- Opening Delimiter -

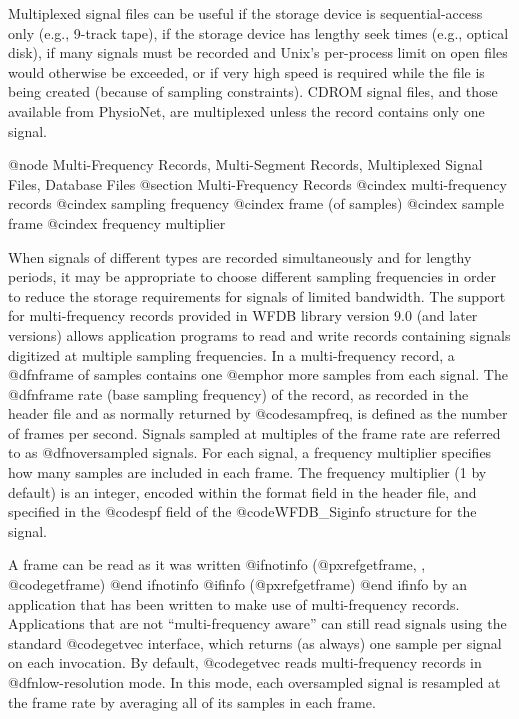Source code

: {{{{{{{{{Multiplexed signal files can be useful if the storage device is
sequential-access only (e.g., 9-track tape), if the storage device has lengthy
seek times (e.g., optical disk), if many signals must be recorded and Unix's
per-process limit on open files would otherwise be exceeded, or if very high
speed is required while the file is being created (because of sampling
constraints).  CDROM signal files, and those available from PhysioNet, are
multiplexed unless the record contains only one signal.

@node     Multi-Frequency Records, Multi-Segment Records, Multiplexed Signal Files, Database Files
@section Multi-Frequency Records
@cindex multi-frequency records
@cindex sampling frequency
@cindex frame (of samples)
@cindex sample frame
@cindex frequency multiplier

When signals of different types are recorded simultaneously and for
lengthy periods, it may be appropriate to choose different sampling
frequencies in order to reduce the storage requirements for signals of
limited bandwidth.  The support for multi-frequency records provided in
WFDB library version 9.0 (and later versions) allows application programs
to read and write records containing signals digitized at multiple
sampling frequencies.  In a multi-frequency record, a @dfn{frame} of
samples contains one @emph{or more} samples from each signal.  The
@dfn{frame rate} (base sampling frequency) of the record, as recorded in the
header file and as normally returned by @code{sampfreq}, is defined as
the number of frames per second.  Signals sampled at multiples of the
frame rate are referred to as @dfn{oversampled signals}.  For each signal, a
frequency multiplier specifies how many samples are included in each
frame.  The frequency multiplier (1 by default) is an integer, encoded
within the format field in the header file, and specified in the
@code{spf} field of the @code{WFDB_Siginfo} structure for the signal.

A frame can be read as it was written
@ifnotinfo
(@pxref{getframe, , @code{getframe}})
@end ifnotinfo
@ifinfo
(@pxref{getframe})
@end ifinfo
by an application that has been written to make use of multi-frequency
records.  Applications that are not ``multi-frequency aware'' can still
read signals using the standard @code{getvec} interface, which returns
(as always) one sample per signal on each invocation.  By default,
@code{getvec} reads multi-frequency records in @dfn{low-resolution} mode.
In this mode, each oversampled signal is resampled at the frame rate by
averaging all of its samples in each frame.

}}}}}}}}}
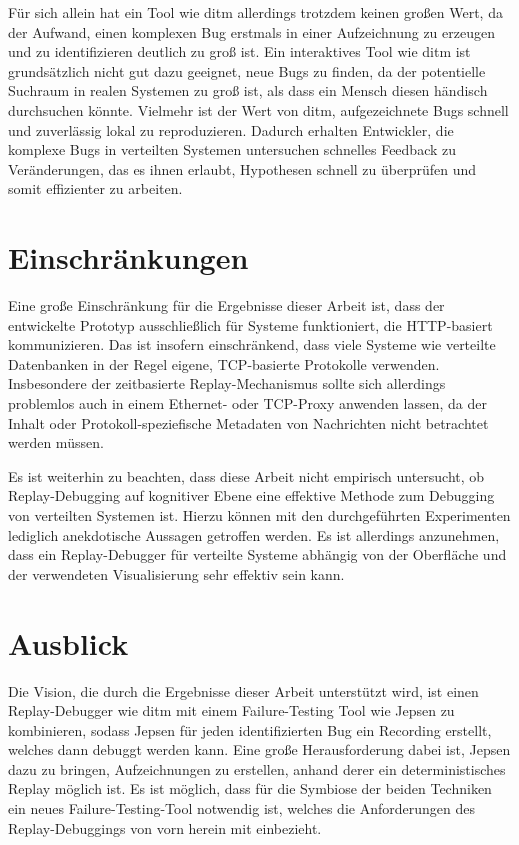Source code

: \documentclass[12pt,a4paper]{report}
\begin{document}
Für sich allein hat ein Tool wie ditm allerdings trotzdem keinen großen Wert, da der Aufwand, einen komplexen Bug erstmals in
einer Aufzeichnung zu erzeugen und zu identifizieren deutlich zu groß ist. Ein interaktives Tool wie ditm ist grundsätzlich
nicht gut dazu geeignet, neue Bugs zu finden, da der potentielle Suchraum in realen Systemen zu groß ist, als dass ein Mensch
diesen händisch durchsuchen könnte. Vielmehr ist der Wert von ditm, aufgezeichnete Bugs schnell und zuverlässig lokal zu
reproduzieren. Dadurch erhalten Entwickler, die komplexe Bugs in verteilten Systemen untersuchen schnelles Feedback zu
Veränderungen, das es ihnen erlaubt, Hypothesen schnell zu überprüfen und somit effizienter zu arbeiten.

\section{Einschränkungen}
Eine große Einschränkung für die Ergebnisse dieser Arbeit ist, dass der entwickelte Prototyp ausschließlich für Systeme
funktioniert, die HTTP-basiert kommunizieren. Das ist insofern einschränkend, dass viele Systeme wie verteilte Datenbanken in der
Regel eigene, TCP-basierte Protokolle verwenden. Insbesondere der zeitbasierte Replay-Mechanismus sollte sich allerdings
problemlos auch in einem Ethernet- oder TCP-Proxy anwenden lassen, da der Inhalt oder Protokoll-speziefische Metadaten von
Nachrichten nicht betrachtet werden müssen.

Es ist weiterhin zu beachten, dass diese Arbeit nicht empirisch untersucht, ob Replay-Debugging auf kognitiver Ebene eine
effektive Methode zum Debugging von verteilten Systemen ist. Hierzu können mit den durchgeführten Experimenten lediglich
anekdotische Aussagen getroffen werden. Es ist allerdings anzunehmen, dass ein Replay-Debugger für verteilte Systeme abhängig von
der Oberfläche und der verwendeten Visualisierung sehr effektiv sein kann.

\section{Ausblick}
Die Vision, die durch die Ergebnisse dieser Arbeit unterstützt wird, ist einen Replay-Debugger wie ditm mit einem Failure-Testing Tool
wie Jepsen zu kombinieren, sodass Jepsen für jeden identifizierten Bug ein Recording erstellt, welches dann debuggt werden kann.
Eine große Herausforderung dabei ist, Jepsen dazu zu bringen, Aufzeichnungen zu erstellen, anhand derer ein deterministisches
Replay möglich ist. Es ist möglich, dass für die Symbiose der beiden Techniken ein neues Failure-Testing-Tool notwendig ist,
welches die Anforderungen des Replay-Debuggings von vorn herein mit einbezieht.
\end{document}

- Closing Delimiter -

The task calls for every record to be transcribed exactly, with no images included.

Source code

: {{{{{{{{{Multiplexed signal files can be useful if the storage device is
sequential-access only (e.g., 9-track tape), if the storage device has lengthy
seek times (e.g., optical disk), if many signals must be recorded and Unix's
per-process limit on open files would otherwise be exceeded, or if very high
speed is required while the file is being created (because of sampling
constraints).  CDROM signal files, and those available from PhysioNet, are
multiplexed unless the record contains only one signal.

@node     Multi-Frequency Records, Multi-Segment Records, Multiplexed Signal Files, Database Files
@section Multi-Frequency Records
@cindex multi-frequency records
@cindex sampling frequency
@cindex frame (of samples)
@cindex sample frame
@cindex frequency multiplier

When signals of different types are recorded simultaneously and for
lengthy periods, it may be appropriate to choose different sampling
frequencies in order to reduce the storage requirements for signals of
limited bandwidth.  The support for multi-frequency records provided in
WFDB library version 9.0 (and later versions) allows application programs
to read and write records containing signals digitized at multiple
sampling frequencies.  In a multi-frequency record, a @dfn{frame} of
samples contains one @emph{or more} samples from each signal.  The
@dfn{frame rate} (base sampling frequency) of the record, as recorded in the
header file and as normally returned by @code{sampfreq}, is defined as
the number of frames per second.  Signals sampled at multiples of the
frame rate are referred to as @dfn{oversampled signals}.  For each signal, a
frequency multiplier specifies how many samples are included in each
frame.  The frequency multiplier (1 by default) is an integer, encoded
within the format field in the header file, and specified in the
@code{spf} field of the @code{WFDB_Siginfo} structure for the signal.

A frame can be read as it was written
@ifnotinfo
(@pxref{getframe, , @code{getframe}})
@end ifnotinfo
@ifinfo
(@pxref{getframe})
@end ifinfo
by an application that has been written to make use of multi-frequency
records.  Applications that are not ``multi-frequency aware'' can still
read signals using the standard @code{getvec} interface, which returns
(as always) one sample per signal on each invocation.  By default,
@code{getvec} reads multi-frequency records in @dfn{low-resolution} mode.
In this mode, each oversampled signal is resampled at the frame rate by
averaging all of its samples in each frame.

}}}}}}}}}
Source code

: \documentclass[12pt,a4paper]{report}
\begin{document}
Für sich allein hat ein Tool wie ditm allerdings trotzdem keinen großen Wert, da der Aufwand, einen komplexen Bug erstmals in
einer Aufzeichnung zu erzeugen und zu identifizieren deutlich zu groß ist. Ein interaktives Tool wie ditm ist grundsätzlich
nicht gut dazu geeignet, neue Bugs zu finden, da der potentielle Suchraum in realen Systemen zu groß ist, als dass ein Mensch
diesen händisch durchsuchen könnte. Vielmehr ist der Wert von ditm, aufgezeichnete Bugs schnell und zuverlässig lokal zu
reproduzieren. Dadurch erhalten Entwickler, die komplexe Bugs in verteilten Systemen untersuchen schnelles Feedback zu
Veränderungen, das es ihnen erlaubt, Hypothesen schnell zu überprüfen und somit effizienter zu arbeiten.

\section{Einschränkungen}
Eine große Einschränkung für die Ergebnisse dieser Arbeit ist, dass der entwickelte Prototyp ausschließlich für Systeme
funktioniert, die HTTP-basiert kommunizieren. Das ist insofern einschränkend, dass viele Systeme wie verteilte Datenbanken in der
Regel eigene, TCP-basierte Protokolle verwenden. Insbesondere der zeitbasierte Replay-Mechanismus sollte sich allerdings
problemlos auch in einem Ethernet- oder TCP-Proxy anwenden lassen, da der Inhalt oder Protokoll-speziefische Metadaten von
Nachrichten nicht betrachtet werden müssen.

Es ist weiterhin zu beachten, dass diese Arbeit nicht empirisch untersucht, ob Replay-Debugging auf kognitiver Ebene eine
effektive Methode zum Debugging von verteilten Systemen ist. Hierzu können mit den durchgeführten Experimenten lediglich
anekdotische Aussagen getroffen werden. Es ist allerdings anzunehmen, dass ein Replay-Debugger für verteilte Systeme abhängig von
der Oberfläche und der verwendeten Visualisierung sehr effektiv sein kann.

\section{Ausblick}
Die Vision, die durch die Ergebnisse dieser Arbeit unterstützt wird, ist einen Replay-Debugger wie ditm mit einem Failure-Testing Tool
wie Jepsen zu kombinieren, sodass Jepsen für jeden identifizierten Bug ein Recording erstellt, welches dann debuggt werden kann.
Eine große Herausforderung dabei ist, Jepsen dazu zu bringen, Aufzeichnungen zu erstellen, anhand derer ein deterministisches
Replay möglich ist. Es ist möglich, dass für die Symbiose der beiden Techniken ein neues Failure-Testing-Tool notwendig ist,
welches die Anforderungen des Replay-Debuggings von vorn herein mit einbezieht.
\end{document}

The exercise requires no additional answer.